## WORK REQUEST
From the first line to the last, give the material again exactly, without the images.

-*-*-

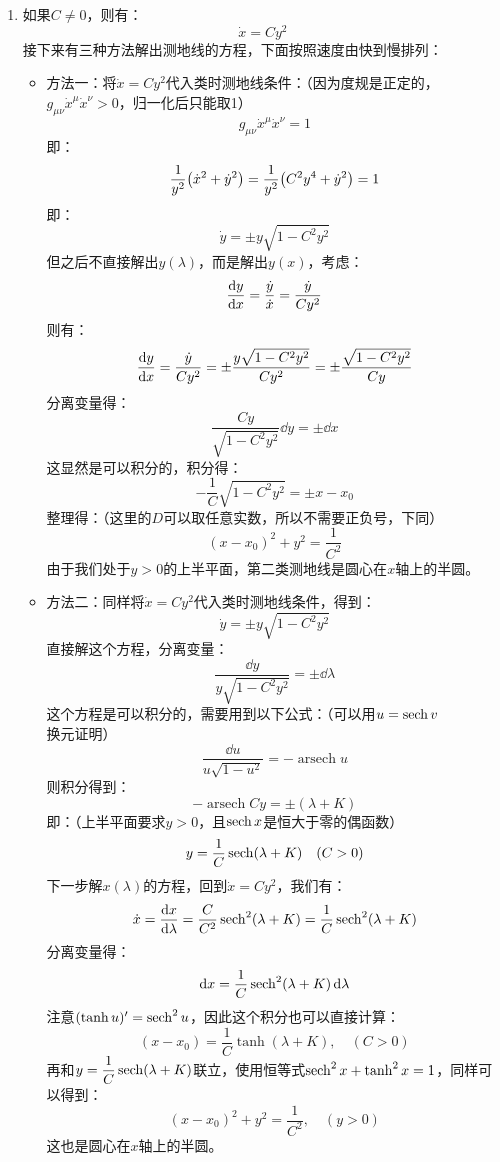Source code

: \documentclass[a4paper]{article}
\DeclareMathOperator{\arsech}{arsech}
\begin{document}
\begin{enumerate}
\begin{enumerate}
        \item[(2)]
        如果$C \neq 0$，则有：
        \[
            \dot{x} = C y^2
        \]
        接下来有三种方法解出测地线的方程，下面按照速度由快到慢排列：
        \begin{itemize}
            \item 方法一：将$\dot{x} = C y^2$代入类时测地线条件：（因为度规是正定的，$g_{\mu\nu} \dot{x}^\mu \dot{x}^\nu > 0$，归一化后只能取1）
            \[
                g_{\mu\nu} \dot{x}^\mu \dot{x}^\nu = 1
            \]
            即：
            \[
                \frac{1}{y^2} \qty(\dot{x}^2 + \dot{y}^2) = \frac{1}{y^2} \qty(C^2 y^4 + \dot{y}^2) = 1
            \]
            即：
            \[
                \dot{y} = \pm y \sqrt{1 - C^2 y^2}
            \]
            但之后不直接解出$y(\lambda)$，而是解出$y(x)$，考虑：
            \[
                \dv{y}{x} = \frac{\dot{y}}{\dot{x}} = \frac{\dot{y}}{C y^2}
            \]
            则有：
            \[
                \dv{y}{x} = \frac{\dot{y}}{C y^2} = \pm \frac{y \sqrt{1 - C^2 y^2}}{C y^2} = \pm \frac{\sqrt{1 - C^2 y^2}}{C y}
            \]
            分离变量得：
            \[
                \frac{Cy}{\sqrt{1 - C^2 y^2}} \dd{y} = \pm \dd{x}
            \]
            这显然是可以积分的，积分得：
            \[
                -\frac{1}{C} \sqrt{1 - C^2 y^2} = \pm x - x_0
            \]
            整理得：（这里的$D$可以取任意实数，所以不需要正负号，下同）
            \[
                (x - x_0)^2 + y^2 = \frac{1}{C^2}
            \]
            由于我们处于$y > 0$的上半平面，第二类测地线是圆心在$x$轴上的半圆。

            \item 方法二：同样将$\dot{x} = C y^2$代入类时测地线条件，得到：
            \[
                \dot{y} = \pm y \sqrt{1 - C^2 y^2}
            \]
            直接解这个方程，分离变量：
            \[
                \frac{\dd{y}}{y \sqrt{1 - C^2 y^2}} = \pm \dd{\lambda}
            \]
            这个方程是可以积分的，需要用到以下公式：（可以用$u = \sech{v}$换元证明）
            \[
                \frac{\dd{u}}{u \sqrt{1 - u^2}} = -\arsech{u}
            \]
            则积分得到：
            \[
                -\arsech{Cy} = \pm(\lambda + K)
            \]
            即：（上半平面要求$y > 0$，且$\sech{x}$是恒大于零的偶函数）
            \[
                y = \frac{1}{C} \sech(\lambda + K) \quad (C > 0)
            \]
            下一步解$x(\lambda)$的方程，回到$\dot{x} = Cy^2$，我们有：
            \[
                \dot{x} = \dv{x}{\lambda} = \frac{C}{C^2} \sech^2(\lambda + K) = \frac{1}{C} \sech^2(\lambda + K)
            \]
            分离变量得：
            \[
                \dd{x} = \frac{1}{C} \sech^2(\lambda + K) \dd{\lambda}
            \]
            注意$(\tanh{u})' = \sech^2{u}$，因此这个积分也可以直接计算：
            \[
                (x - x_0) = \frac{1}{C} \tanh(\lambda + K),\quad (C > 0)
            \]
            再和$y = \dfrac{1}{C} \sech(\lambda + K)$联立，使用恒等式$\sech^2{x} + \tanh^2{x} = 1$，同样可以得到：
            \[
                (x - x_0)^2 + y^2 = \frac{1}{C^2},\quad (y > 0)
            \]
            这也是圆心在$x$轴上的半圆。


\end{itemize}
\end{enumerate}
\end{enumerate}
\end{document}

-*-*-

## RESULT OF THIS EXERCISE
Source code

: \documentclass[a4paper]{article}
\DeclareMathOperator{\arsech}{arsech}
\begin{document}
\begin{enumerate}
\begin{enumerate}
        \item[(2)]
        如果$C \neq 0$，则有：
        \[
            \dot{x} = C y^2
        \]
        接下来有三种方法解出测地线的方程，下面按照速度由快到慢排列：
        \begin{itemize}
            \item 方法一：将$\dot{x} = C y^2$代入类时测地线条件：（因为度规是正定的，$g_{\mu\nu} \dot{x}^\mu \dot{x}^\nu > 0$，归一化后只能取1）
            \[
                g_{\mu\nu} \dot{x}^\mu \dot{x}^\nu = 1
            \]
            即：
            \[
                \frac{1}{y^2} \qty(\dot{x}^2 + \dot{y}^2) = \frac{1}{y^2} \qty(C^2 y^4 + \dot{y}^2) = 1
            \]
            即：
            \[
                \dot{y} = \pm y \sqrt{1 - C^2 y^2}
            \]
            但之后不直接解出$y(\lambda)$，而是解出$y(x)$，考虑：
            \[
                \dv{y}{x} = \frac{\dot{y}}{\dot{x}} = \frac{\dot{y}}{C y^2}
            \]
            则有：
            \[
                \dv{y}{x} = \frac{\dot{y}}{C y^2} = \pm \frac{y \sqrt{1 - C^2 y^2}}{C y^2} = \pm \frac{\sqrt{1 - C^2 y^2}}{C y}
            \]
            分离变量得：
            \[
                \frac{Cy}{\sqrt{1 - C^2 y^2}} \dd{y} = \pm \dd{x}
            \]
            这显然是可以积分的，积分得：
            \[
                -\frac{1}{C} \sqrt{1 - C^2 y^2} = \pm x - x_0
            \]
            整理得：（这里的$D$可以取任意实数，所以不需要正负号，下同）
            \[
                (x - x_0)^2 + y^2 = \frac{1}{C^2}
            \]
            由于我们处于$y > 0$的上半平面，第二类测地线是圆心在$x$轴上的半圆。

            \item 方法二：同样将$\dot{x} = C y^2$代入类时测地线条件，得到：
            \[
                \dot{y} = \pm y \sqrt{1 - C^2 y^2}
            \]
            直接解这个方程，分离变量：
            \[
                \frac{\dd{y}}{y \sqrt{1 - C^2 y^2}} = \pm \dd{\lambda}
            \]
            这个方程是可以积分的，需要用到以下公式：（可以用$u = \sech{v}$换元证明）
            \[
                \frac{\dd{u}}{u \sqrt{1 - u^2}} = -\arsech{u}
            \]
            则积分得到：
            \[
                -\arsech{Cy} = \pm(\lambda + K)
            \]
            即：（上半平面要求$y > 0$，且$\sech{x}$是恒大于零的偶函数）
            \[
                y = \frac{1}{C} \sech(\lambda + K) \quad (C > 0)
            \]
            下一步解$x(\lambda)$的方程，回到$\dot{x} = Cy^2$，我们有：
            \[
                \dot{x} = \dv{x}{\lambda} = \frac{C}{C^2} \sech^2(\lambda + K) = \frac{1}{C} \sech^2(\lambda + K)
            \]
            分离变量得：
            \[
                \dd{x} = \frac{1}{C} \sech^2(\lambda + K) \dd{\lambda}
            \]
            注意$(\tanh{u})' = \sech^2{u}$，因此这个积分也可以直接计算：
            \[
                (x - x_0) = \frac{1}{C} \tanh(\lambda + K),\quad (C > 0)
            \]
            再和$y = \dfrac{1}{C} \sech(\lambda + K)$联立，使用恒等式$\sech^2{x} + \tanh^2{x} = 1$，同样可以得到：
            \[
                (x - x_0)^2 + y^2 = \frac{1}{C^2},\quad (y > 0)
            \]
            这也是圆心在$x$轴上的半圆。


\end{itemize}
\end{enumerate}
\end{enumerate}
\end{document}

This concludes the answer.